Exercise: For the entries below, say how many lines hold the word "begin", with the number as the only reply.
________________________
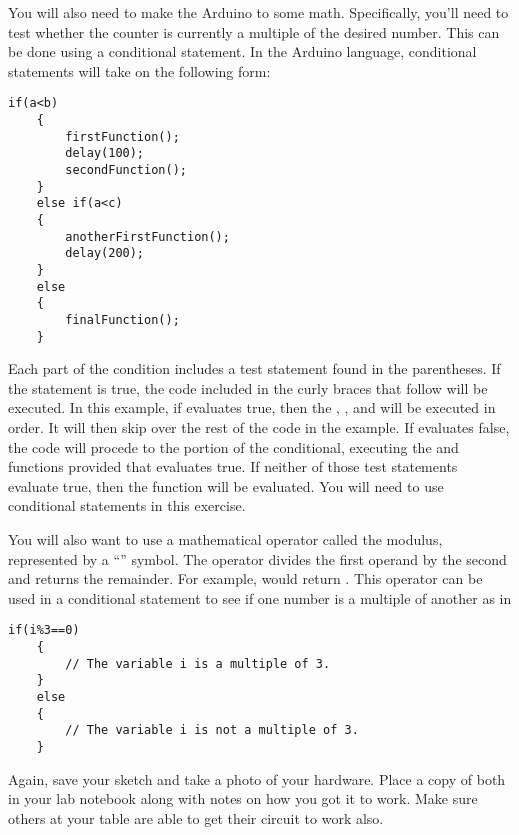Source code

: You will also need to make the Arduino to some math. Specifically, you'll need
to test whether the counter is currently a multiple of the desired number.
This can be done using a conditional statement. In the Arduino language, 
conditional statements will take on the following form:
\begin{lstlisting}[language=Arduino] 
    if(a<b)
    {
        firstFunction();
        delay(100);
        secondFunction();
    }
    else if(a<c)
    {
        anotherFirstFunction();
        delay(200);
    }
    else
    {
        finalFunction();
    }
\end{lstlisting}
Each part of the condition includes a test statement found in the parentheses.
If the statement is true, the code included in the curly braces that follow
will be executed. In this example, if  evaluates true, then the
, , and  will be 
executed in order. It will then skip over the rest of the code in the example.
If  evaluates false, the code will procede to the 
portion of the conditional, executing the  and 
 functions provided that  evaluates true. If neither
of those test statements evaluate true, then the  function
will be evaluated. You will need to use conditional statements in this exercise.

You will also want to use a mathematical operator called the modulus,
represented by a ``\code{\%}'' symbol. The operator divides the first operand
by the second and returns the remainder. For example,  would 
return . This operator can be used in a conditional statement to see
if one number is a multiple of another as in
\begin{lstlisting}[language=Arduino] 
    if(i%3==0)
    {
        // The variable i is a multiple of 3.
    }
    else
    {
        // The variable i is not a multiple of 3.
    }
\end{lstlisting}

Again, save your sketch and take a photo of 
your hardware. Place a copy of 
both in your lab notebook along with notes on how you got it to work. Make
sure others at your table are able to get their circuit to work also.


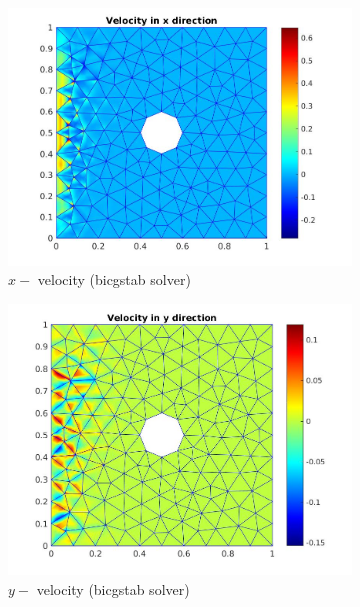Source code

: \documentclass[a4paper]{book}
\begin{document}
\begin{figure}[H]
\begin{subfigure}{0.5\textwidth}	
  \includegraphics[width=\linewidth]{cylinder_bicgstab_vx.jpg}
  \caption{$x-$ velocity (bicgstab solver)}
  \label{x_vel_stoke_bicgstab}
\end{subfigure}
\begin{subfigure}{0.5\textwidth}	
  \includegraphics[width=\linewidth]{cylinder_bicgstab_vy.jpg}
  \caption{$y-$ velocity (bicgstab solver)}
  \label{y_vel_stoke_bicgstab}
\end{subfigure}
\begin{subfigure}{\textwidth}	

\end{subfigure}
\end{figure}
\end{document}
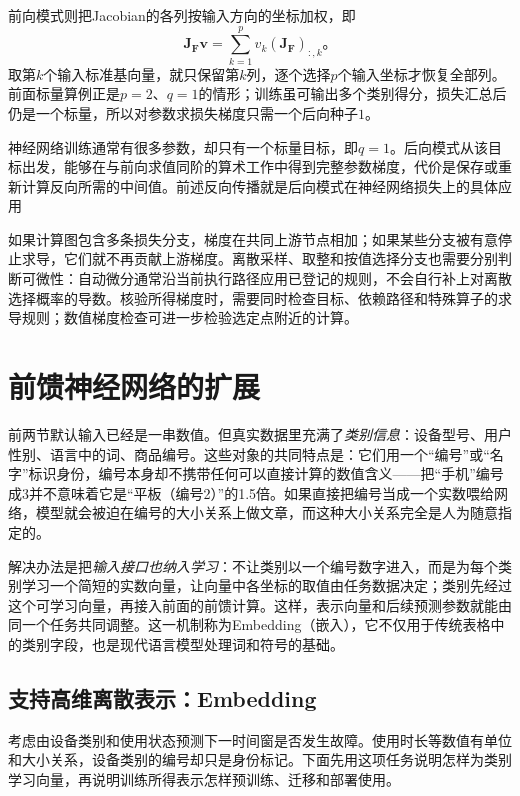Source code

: 前向模式则把Jacobian的各列按输入方向的坐标加权，即
\[
  \bm J_{\bm F}\bm v=\sum_{k=1}^{p}v_k(\bm J_{\bm F})_{:,k}\text{。}
\]
取第$k$个输入标准基向量，就只保留第$k$列，逐个选择$p$个输入坐标才恢复全部列。前面标量算例正是$p=2$、$q=1$的情形；训练虽可输出多个类别得分，损失汇总后仍是一个标量，所以对参数求损失梯度只需一个后向种子$1$。

神经网络训练通常有很多参数，却只有一个标量目标，即$q=1$。后向模式从该目标出发，能够在与前向求值同阶的算术工作中得到完整参数梯度，代价是保存或重新计算反向所需的中间值。前述反向传播就是后向模式在神经网络损失上的具体应用

如果计算图包含多条损失分支，梯度在共同上游节点相加；如果某些分支被有意停止求导，它们就不再贡献上游梯度。离散采样、取整和按值选择分支也需要分别判断可微性：自动微分通常沿当前执行路径应用已登记的规则，不会自行补上对离散选择概率的导数。核验所得梯度时，需要同时检查目标、依赖路径和特殊算子的求导规则；数值梯度检查可进一步检验选定点附近的计算。

\section{前馈神经网络的扩展}
\label{sec:ffn-extensions}

前两节默认输入已经是一串数值。但真实数据里充满了\emph{类别信息}：设备型号、用户性别、语言中的词、商品编号。这些对象的共同特点是：它们用一个“编号”或“名字”标识身份，编号本身却不携带任何可以直接计算的数值含义——把“手机”编号成3并不意味着它是“平板（编号2）”的1.5倍。如果直接把编号当成一个实数喂给网络，模型就会被迫在编号的大小关系上做文章，而这种大小关系完全是人为随意指定的。

解决办法是把\emph{输入接口也纳入学习}：不让类别以一个编号数字进入，而是为每个类别学习一个简短的实数向量，让向量中各坐标的取值由任务数据决定；类别先经过这个可学习向量，再接入前面的前馈计算。这样，表示向量和后续预测参数就能由同一个任务共同调整。这一机制称为Embedding（嵌入），它不仅用于传统表格中的类别字段，也是现代语言模型处理词和符号的基础。

\subsection{支持高维离散表示：Embedding}
\label{sec:ffn-embedding}

考虑由设备类别和使用状态预测下一时间窗是否发生故障。使用时长等数值有单位和大小关系，设备类别的编号却只是身份标记。下面先用这项任务说明怎样为类别学习向量，再说明训练所得表示怎样预训练、迁移和部署使用。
________________________
Response: 7